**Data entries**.
'''
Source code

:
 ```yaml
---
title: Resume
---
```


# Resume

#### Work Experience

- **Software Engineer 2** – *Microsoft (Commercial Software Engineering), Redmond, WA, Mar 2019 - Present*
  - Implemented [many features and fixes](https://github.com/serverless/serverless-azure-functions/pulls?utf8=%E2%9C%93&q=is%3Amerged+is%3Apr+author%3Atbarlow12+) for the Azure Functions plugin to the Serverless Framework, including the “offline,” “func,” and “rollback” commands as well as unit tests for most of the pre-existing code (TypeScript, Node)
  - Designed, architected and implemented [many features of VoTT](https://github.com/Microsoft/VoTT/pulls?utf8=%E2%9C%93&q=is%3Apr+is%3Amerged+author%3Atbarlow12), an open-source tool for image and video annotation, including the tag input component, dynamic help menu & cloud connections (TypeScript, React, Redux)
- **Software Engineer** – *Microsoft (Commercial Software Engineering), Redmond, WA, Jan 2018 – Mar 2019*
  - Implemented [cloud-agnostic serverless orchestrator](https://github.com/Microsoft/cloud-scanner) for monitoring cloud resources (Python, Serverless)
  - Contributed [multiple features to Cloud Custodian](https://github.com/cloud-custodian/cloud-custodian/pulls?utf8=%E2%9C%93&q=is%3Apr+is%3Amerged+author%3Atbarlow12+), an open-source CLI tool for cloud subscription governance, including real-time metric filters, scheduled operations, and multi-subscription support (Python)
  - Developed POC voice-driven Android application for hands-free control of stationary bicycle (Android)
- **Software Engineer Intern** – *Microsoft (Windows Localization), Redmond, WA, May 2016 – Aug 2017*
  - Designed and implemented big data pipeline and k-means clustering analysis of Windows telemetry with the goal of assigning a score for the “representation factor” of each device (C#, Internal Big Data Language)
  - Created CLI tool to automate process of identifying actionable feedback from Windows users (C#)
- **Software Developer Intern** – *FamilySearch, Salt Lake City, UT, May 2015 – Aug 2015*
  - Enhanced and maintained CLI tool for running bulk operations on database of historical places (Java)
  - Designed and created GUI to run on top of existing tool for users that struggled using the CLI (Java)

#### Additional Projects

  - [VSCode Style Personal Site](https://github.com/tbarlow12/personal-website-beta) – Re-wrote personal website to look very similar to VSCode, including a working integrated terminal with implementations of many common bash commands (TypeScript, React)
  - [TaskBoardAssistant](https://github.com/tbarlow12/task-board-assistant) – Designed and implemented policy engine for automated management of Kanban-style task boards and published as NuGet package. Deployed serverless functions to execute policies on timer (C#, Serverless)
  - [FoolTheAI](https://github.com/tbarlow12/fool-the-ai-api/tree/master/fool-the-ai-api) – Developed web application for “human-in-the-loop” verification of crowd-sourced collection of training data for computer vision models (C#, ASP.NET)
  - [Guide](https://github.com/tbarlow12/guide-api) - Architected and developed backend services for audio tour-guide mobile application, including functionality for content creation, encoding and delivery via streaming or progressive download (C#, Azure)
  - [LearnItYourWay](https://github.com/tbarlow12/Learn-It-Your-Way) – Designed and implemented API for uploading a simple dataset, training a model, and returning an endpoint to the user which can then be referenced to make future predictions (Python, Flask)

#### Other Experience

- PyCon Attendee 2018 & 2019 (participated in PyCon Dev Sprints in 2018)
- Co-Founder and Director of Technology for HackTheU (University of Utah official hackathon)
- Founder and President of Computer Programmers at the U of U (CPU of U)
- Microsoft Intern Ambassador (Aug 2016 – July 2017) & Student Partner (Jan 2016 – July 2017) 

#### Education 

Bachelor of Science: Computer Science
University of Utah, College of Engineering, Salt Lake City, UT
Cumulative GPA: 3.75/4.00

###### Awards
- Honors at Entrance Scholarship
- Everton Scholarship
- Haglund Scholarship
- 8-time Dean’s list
'''
**WORK TO BE COMPLETED**. Using the entries above, give again exactly the lines from the line holding "predictions (Python, Flask)" through the line holding "Bachelor of Science: Computer Science". Include both end lines and nothing else.

**FINAL ANSWER**.
  - [LearnItYourWay](https://github.com/tbarlow12/Learn-It-Your-Way) – Designed and implemented API for uploading a simple dataset, training a model, and returning an endpoint to the user which can then be referenced to make future predictions (Python, Flask)

#### Other Experience

- PyCon Attendee 2018 & 2019 (participated in PyCon Dev Sprints in 2018)
- Co-Founder and Director of Technology for HackTheU (University of Utah official hackathon)
- Founder and President of Computer Programmers at the U of U (CPU of U)
- Microsoft Intern Ambassador (Aug 2016 – July 2017) & Student Partner (Jan 2016 – July 2017) 

#### Education 

Bachelor of Science: Computer Science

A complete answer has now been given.